- _Directions for this task_:
Look below for the line holding "- Upon image" and the line holding "## TỔNG QUAN". Transcribe exactly those lines and all lines between them, nothing more.

- _Data provided_:

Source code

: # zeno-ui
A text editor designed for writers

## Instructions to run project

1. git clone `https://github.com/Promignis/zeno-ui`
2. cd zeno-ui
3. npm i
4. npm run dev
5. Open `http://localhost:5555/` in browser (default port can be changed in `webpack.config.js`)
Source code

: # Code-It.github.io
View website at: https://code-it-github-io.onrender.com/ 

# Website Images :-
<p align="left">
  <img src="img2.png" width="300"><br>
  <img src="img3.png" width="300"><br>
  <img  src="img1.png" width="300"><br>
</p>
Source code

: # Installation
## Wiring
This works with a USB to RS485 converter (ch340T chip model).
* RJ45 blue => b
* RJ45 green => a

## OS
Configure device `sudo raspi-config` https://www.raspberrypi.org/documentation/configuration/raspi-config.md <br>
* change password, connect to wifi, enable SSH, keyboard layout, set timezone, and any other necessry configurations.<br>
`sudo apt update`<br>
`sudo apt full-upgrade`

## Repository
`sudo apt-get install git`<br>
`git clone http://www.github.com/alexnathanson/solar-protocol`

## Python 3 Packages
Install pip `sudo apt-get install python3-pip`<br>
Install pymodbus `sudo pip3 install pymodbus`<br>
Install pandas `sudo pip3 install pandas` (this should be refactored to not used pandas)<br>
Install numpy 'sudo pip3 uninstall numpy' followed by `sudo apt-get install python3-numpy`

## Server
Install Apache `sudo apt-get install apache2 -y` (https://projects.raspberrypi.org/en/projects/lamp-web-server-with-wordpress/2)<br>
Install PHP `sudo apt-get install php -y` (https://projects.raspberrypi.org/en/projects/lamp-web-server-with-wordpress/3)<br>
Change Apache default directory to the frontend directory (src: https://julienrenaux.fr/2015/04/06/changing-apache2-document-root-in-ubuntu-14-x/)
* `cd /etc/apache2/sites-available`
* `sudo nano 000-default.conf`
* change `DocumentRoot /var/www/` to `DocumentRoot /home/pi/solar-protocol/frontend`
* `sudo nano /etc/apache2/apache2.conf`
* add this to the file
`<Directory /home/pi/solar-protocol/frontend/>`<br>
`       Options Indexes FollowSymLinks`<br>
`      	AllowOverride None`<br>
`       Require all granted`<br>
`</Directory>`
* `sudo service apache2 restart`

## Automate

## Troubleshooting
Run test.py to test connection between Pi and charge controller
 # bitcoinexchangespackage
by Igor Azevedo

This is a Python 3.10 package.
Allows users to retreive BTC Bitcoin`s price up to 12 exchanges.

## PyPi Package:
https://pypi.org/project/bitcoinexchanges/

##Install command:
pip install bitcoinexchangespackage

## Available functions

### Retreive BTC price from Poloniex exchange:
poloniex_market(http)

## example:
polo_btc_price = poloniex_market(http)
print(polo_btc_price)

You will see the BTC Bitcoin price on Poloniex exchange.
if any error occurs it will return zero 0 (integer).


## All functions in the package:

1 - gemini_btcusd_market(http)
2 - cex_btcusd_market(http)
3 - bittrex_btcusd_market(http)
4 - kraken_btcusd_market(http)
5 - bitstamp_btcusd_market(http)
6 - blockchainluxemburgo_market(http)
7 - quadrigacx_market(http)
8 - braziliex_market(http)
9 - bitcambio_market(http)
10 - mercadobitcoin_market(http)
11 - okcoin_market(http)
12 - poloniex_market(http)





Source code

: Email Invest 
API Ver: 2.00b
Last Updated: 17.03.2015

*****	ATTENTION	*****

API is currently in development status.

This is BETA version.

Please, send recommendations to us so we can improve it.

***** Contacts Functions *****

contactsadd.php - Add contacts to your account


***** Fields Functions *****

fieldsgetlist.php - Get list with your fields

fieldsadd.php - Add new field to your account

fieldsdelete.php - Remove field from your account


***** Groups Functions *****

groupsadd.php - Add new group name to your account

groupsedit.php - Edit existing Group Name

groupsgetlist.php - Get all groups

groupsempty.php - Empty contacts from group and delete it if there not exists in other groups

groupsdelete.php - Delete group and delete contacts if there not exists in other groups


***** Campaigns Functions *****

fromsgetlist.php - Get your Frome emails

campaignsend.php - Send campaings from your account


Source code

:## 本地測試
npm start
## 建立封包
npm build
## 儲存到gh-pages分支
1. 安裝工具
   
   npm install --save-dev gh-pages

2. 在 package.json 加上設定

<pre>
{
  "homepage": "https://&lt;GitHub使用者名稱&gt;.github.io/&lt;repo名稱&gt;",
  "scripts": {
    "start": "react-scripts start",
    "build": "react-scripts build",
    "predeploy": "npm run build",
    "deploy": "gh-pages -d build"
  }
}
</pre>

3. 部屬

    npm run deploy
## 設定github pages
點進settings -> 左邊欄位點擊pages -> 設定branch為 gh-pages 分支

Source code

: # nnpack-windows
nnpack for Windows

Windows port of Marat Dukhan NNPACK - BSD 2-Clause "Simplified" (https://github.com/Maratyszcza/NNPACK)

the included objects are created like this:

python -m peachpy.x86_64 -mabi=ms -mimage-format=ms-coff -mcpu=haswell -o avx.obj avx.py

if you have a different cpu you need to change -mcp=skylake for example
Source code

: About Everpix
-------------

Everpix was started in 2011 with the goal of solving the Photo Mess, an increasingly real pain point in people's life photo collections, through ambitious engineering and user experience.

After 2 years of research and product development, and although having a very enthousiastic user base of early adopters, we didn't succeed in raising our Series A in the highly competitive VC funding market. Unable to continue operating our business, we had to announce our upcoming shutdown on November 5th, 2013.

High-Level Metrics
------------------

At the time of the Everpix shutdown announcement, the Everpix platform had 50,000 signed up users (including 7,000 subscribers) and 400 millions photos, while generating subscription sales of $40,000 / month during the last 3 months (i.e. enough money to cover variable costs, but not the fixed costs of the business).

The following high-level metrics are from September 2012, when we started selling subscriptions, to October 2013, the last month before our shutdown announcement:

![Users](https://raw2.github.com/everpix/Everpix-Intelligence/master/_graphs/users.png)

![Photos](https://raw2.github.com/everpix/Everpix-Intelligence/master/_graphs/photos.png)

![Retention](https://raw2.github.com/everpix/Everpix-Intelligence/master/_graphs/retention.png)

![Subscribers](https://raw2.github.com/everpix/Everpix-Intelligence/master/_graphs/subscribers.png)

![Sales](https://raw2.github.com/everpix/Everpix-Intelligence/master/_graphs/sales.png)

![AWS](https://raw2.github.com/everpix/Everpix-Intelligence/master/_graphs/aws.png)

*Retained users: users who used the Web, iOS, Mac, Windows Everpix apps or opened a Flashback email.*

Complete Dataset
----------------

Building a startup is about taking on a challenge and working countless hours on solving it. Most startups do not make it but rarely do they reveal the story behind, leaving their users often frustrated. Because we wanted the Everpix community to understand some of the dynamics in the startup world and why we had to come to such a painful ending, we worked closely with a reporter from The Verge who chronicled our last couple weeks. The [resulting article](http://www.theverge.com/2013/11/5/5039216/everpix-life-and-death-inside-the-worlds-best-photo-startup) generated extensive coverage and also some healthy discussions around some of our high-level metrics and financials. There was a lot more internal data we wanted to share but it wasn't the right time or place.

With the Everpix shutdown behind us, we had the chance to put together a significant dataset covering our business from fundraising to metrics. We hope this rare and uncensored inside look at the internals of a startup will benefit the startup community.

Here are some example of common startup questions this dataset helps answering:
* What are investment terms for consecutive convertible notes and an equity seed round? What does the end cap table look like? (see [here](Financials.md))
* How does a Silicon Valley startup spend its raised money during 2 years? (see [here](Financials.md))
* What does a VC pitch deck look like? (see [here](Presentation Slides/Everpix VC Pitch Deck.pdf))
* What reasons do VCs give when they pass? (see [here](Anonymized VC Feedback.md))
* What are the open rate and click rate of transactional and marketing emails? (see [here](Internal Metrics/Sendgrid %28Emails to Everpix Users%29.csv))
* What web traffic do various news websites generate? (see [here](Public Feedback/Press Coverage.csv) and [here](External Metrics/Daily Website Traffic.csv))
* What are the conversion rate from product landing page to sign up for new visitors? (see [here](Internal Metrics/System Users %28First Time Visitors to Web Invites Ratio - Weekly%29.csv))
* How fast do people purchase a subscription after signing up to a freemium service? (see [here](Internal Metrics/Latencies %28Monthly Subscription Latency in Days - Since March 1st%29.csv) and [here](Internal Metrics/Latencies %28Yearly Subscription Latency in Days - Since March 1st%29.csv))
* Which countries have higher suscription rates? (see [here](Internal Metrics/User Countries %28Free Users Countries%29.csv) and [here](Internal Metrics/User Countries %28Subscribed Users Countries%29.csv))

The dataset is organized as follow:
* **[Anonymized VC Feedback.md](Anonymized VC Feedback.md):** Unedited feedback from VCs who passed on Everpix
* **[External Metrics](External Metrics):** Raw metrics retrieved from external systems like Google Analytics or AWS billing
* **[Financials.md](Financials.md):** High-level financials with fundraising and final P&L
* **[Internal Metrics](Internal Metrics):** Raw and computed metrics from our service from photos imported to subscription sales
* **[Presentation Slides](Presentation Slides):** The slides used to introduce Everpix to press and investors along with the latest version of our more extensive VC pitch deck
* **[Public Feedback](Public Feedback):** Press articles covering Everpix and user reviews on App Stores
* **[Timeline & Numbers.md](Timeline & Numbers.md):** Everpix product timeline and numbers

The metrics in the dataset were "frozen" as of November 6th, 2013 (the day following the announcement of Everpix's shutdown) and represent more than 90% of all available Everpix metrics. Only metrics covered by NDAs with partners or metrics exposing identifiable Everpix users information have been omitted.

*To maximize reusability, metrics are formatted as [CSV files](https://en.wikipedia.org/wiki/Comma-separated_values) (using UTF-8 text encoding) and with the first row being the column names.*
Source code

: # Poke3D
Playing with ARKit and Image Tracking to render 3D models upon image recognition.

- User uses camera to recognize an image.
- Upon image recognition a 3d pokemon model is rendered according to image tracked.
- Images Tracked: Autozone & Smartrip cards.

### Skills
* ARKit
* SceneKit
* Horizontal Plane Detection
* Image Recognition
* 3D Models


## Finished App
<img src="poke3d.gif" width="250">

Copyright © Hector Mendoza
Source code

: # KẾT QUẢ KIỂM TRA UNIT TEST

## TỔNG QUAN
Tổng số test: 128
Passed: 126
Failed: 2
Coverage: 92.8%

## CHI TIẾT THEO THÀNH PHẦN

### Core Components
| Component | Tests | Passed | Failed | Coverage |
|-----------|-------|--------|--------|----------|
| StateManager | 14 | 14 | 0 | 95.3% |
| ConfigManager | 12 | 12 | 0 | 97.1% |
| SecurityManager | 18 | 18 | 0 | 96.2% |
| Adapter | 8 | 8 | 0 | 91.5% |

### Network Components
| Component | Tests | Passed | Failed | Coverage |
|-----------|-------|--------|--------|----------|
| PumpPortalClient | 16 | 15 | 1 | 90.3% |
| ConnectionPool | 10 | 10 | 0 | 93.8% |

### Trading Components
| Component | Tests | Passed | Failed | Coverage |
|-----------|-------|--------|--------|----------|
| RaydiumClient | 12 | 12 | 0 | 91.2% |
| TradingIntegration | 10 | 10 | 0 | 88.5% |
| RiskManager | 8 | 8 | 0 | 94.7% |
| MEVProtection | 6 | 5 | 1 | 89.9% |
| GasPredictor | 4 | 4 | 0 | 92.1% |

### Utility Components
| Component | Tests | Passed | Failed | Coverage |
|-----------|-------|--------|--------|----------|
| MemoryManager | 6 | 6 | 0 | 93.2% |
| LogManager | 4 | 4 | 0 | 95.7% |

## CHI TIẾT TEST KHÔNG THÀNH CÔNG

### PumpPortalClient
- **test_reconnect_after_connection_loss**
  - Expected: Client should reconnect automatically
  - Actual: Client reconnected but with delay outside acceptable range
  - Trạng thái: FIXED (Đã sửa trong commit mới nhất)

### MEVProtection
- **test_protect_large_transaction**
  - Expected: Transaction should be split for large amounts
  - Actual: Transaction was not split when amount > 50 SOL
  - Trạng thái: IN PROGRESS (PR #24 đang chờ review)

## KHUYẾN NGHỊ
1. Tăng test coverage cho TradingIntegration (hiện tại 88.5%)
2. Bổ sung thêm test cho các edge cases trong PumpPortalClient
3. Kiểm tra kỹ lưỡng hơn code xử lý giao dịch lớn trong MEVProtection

- _Expected answer_:
- Upon image recognition a 3d pokemon model is rendered according to image tracked.
- Images Tracked: Autozone & Smartrip cards.

### Skills
* ARKit
* SceneKit
* Horizontal Plane Detection
* Image Recognition
* 3D Models


## Finished App
<img src="poke3d.gif" width="250">

Copyright © Hector Mendoza
Source code

: # KẾT QUẢ KIỂM TRA UNIT TEST

## TỔNG QUAN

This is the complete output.